[Saved data entries]
::::::::::

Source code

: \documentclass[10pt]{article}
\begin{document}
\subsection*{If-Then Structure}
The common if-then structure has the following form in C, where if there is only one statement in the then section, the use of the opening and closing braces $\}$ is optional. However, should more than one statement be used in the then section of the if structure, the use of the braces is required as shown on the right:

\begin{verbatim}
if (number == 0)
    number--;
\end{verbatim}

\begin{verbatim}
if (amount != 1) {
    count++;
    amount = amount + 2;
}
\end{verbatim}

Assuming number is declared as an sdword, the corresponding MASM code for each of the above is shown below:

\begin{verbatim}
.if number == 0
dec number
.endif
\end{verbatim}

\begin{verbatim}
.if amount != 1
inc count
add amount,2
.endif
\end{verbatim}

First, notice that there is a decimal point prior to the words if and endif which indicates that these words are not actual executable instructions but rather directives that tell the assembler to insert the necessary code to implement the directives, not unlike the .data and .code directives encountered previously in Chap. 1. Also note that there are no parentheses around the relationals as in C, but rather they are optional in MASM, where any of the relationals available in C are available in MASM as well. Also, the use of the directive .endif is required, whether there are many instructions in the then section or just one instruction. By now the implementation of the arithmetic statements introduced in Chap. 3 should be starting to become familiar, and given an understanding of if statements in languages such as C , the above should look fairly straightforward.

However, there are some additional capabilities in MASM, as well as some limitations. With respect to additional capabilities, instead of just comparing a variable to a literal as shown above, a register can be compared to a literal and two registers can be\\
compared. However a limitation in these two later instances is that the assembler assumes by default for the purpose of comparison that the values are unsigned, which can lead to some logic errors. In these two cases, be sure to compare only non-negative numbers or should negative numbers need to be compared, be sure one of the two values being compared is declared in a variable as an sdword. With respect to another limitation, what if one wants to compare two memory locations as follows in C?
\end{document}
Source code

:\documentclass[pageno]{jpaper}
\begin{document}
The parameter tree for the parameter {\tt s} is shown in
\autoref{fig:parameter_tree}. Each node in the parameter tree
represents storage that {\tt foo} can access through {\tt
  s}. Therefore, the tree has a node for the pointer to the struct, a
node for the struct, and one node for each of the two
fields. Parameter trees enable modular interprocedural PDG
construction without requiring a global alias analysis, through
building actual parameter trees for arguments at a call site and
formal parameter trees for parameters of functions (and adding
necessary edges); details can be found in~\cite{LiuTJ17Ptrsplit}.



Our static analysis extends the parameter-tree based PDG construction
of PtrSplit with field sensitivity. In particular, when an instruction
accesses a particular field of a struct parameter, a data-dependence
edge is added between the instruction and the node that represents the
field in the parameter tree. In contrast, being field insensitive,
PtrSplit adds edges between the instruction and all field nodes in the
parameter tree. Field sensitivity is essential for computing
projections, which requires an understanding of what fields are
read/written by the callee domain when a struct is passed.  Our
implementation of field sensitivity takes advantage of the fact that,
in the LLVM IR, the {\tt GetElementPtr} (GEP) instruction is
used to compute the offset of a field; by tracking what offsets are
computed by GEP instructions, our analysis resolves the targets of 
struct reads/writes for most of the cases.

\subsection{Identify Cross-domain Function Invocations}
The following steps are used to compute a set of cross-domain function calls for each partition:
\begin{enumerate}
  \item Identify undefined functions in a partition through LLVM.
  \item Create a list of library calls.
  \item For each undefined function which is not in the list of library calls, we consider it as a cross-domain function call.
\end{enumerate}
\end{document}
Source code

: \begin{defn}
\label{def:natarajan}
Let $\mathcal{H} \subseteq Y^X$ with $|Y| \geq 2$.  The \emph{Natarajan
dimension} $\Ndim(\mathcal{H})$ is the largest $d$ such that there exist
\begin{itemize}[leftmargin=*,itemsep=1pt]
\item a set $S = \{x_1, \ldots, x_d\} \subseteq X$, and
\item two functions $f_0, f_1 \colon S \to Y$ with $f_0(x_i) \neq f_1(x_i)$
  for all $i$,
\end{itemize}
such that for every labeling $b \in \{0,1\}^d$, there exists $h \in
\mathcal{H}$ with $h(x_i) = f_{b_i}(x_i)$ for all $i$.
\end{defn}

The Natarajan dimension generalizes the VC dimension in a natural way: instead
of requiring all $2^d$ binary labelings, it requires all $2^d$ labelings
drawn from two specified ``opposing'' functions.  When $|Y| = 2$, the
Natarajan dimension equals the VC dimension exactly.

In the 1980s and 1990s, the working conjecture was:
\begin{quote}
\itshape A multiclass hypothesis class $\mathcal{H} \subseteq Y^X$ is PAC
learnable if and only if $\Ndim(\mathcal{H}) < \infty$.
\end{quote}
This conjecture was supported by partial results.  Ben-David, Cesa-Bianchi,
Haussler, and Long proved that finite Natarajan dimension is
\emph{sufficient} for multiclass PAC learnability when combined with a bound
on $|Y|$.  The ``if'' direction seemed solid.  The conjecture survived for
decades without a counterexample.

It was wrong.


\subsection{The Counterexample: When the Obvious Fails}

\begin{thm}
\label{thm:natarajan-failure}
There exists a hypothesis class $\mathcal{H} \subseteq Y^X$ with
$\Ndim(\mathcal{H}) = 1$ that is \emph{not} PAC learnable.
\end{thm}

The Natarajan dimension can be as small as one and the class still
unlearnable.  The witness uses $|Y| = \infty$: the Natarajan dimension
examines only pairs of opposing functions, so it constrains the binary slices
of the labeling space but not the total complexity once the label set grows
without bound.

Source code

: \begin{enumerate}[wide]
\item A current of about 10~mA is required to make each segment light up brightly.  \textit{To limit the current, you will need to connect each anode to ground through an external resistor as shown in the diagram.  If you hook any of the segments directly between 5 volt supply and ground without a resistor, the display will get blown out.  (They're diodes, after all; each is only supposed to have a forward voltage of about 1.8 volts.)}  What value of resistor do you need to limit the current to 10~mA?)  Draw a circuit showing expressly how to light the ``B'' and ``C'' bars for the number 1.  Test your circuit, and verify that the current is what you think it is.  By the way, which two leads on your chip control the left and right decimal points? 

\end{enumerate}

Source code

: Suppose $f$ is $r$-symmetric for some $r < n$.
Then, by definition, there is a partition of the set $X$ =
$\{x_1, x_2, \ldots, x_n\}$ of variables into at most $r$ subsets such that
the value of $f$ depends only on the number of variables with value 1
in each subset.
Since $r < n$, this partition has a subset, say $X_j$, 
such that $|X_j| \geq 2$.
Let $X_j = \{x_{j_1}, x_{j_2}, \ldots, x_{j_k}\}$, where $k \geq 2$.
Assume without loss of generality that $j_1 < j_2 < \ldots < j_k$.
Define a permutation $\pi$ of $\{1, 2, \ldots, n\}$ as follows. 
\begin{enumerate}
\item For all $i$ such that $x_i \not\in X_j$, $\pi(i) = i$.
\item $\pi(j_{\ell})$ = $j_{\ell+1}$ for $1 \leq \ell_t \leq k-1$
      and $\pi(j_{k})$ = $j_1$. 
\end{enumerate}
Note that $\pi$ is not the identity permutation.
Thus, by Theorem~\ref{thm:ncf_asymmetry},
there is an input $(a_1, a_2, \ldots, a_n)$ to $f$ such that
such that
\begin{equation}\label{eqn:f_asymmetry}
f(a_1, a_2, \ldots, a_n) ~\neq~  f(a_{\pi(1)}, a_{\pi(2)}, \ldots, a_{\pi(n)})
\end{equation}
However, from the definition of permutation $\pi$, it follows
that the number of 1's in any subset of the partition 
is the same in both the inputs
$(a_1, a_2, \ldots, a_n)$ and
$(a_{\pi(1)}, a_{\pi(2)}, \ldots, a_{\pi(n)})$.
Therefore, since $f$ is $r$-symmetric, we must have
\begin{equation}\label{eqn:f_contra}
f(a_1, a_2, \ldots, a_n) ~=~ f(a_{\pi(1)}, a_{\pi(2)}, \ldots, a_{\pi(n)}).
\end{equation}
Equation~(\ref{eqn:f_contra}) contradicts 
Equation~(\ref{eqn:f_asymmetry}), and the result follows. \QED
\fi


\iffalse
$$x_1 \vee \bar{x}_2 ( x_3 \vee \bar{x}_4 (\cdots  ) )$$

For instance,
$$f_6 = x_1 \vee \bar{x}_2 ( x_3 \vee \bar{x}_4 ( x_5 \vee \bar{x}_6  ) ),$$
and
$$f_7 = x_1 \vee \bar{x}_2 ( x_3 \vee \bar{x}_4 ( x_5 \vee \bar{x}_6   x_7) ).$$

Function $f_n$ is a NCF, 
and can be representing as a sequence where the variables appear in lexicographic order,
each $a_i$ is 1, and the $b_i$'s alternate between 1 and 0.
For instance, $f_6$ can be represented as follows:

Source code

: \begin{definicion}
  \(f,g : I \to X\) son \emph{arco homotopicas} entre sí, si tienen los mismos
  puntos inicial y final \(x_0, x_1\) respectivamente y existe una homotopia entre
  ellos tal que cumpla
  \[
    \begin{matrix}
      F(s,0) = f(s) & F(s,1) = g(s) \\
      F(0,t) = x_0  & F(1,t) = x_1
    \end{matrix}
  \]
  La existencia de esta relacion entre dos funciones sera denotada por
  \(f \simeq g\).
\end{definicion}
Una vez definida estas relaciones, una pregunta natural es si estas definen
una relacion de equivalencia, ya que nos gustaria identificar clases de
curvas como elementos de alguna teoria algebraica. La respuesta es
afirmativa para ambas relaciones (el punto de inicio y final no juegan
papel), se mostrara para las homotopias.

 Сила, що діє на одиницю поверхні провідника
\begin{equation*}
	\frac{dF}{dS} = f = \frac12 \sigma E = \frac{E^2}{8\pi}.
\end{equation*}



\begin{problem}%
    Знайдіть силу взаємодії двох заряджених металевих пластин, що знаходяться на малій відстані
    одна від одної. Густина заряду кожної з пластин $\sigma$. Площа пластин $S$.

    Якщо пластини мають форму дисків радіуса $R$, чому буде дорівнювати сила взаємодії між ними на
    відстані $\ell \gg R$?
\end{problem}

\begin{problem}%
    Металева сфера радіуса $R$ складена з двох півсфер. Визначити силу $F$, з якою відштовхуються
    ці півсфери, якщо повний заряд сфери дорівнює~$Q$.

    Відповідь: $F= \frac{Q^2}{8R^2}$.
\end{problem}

::::::::::

**TASK**
Among the entries above, the lines between the ones containing "necessary edges); details" and "Y^X$ with $|Y|", inclusive, are to be transcribed exactly. No other line is to be given.

**RESPONSE BELOW**
necessary edges); details can be found in~\cite{LiuTJ17Ptrsplit}.



Our static analysis extends the parameter-tree based PDG construction
of PtrSplit with field sensitivity. In particular, when an instruction
accesses a particular field of a struct parameter, a data-dependence
edge is added between the instruction and the node that represents the
field in the parameter tree. In contrast, being field insensitive,
PtrSplit adds edges between the instruction and all field nodes in the
parameter tree. Field sensitivity is essential for computing
projections, which requires an understanding of what fields are
read/written by the callee domain when a struct is passed.  Our
implementation of field sensitivity takes advantage of the fact that,
in the LLVM IR, the {\tt GetElementPtr} (GEP) instruction is
used to compute the offset of a field; by tracking what offsets are
computed by GEP instructions, our analysis resolves the targets of 
struct reads/writes for most of the cases.

\subsection{Identify Cross-domain Function Invocations}
The following steps are used to compute a set of cross-domain function calls for each partition:
\begin{enumerate}
  \item Identify undefined functions in a partition through LLVM.
  \item Create a list of library calls.
  \item For each undefined function which is not in the list of library calls, we consider it as a cross-domain function call.
\end{enumerate}
\end{document}
Source code

: \begin{defn}
\label{def:natarajan}
Let $\mathcal{H} \subseteq Y^X$ with $|Y| \geq 2$.  The \emph{Natarajan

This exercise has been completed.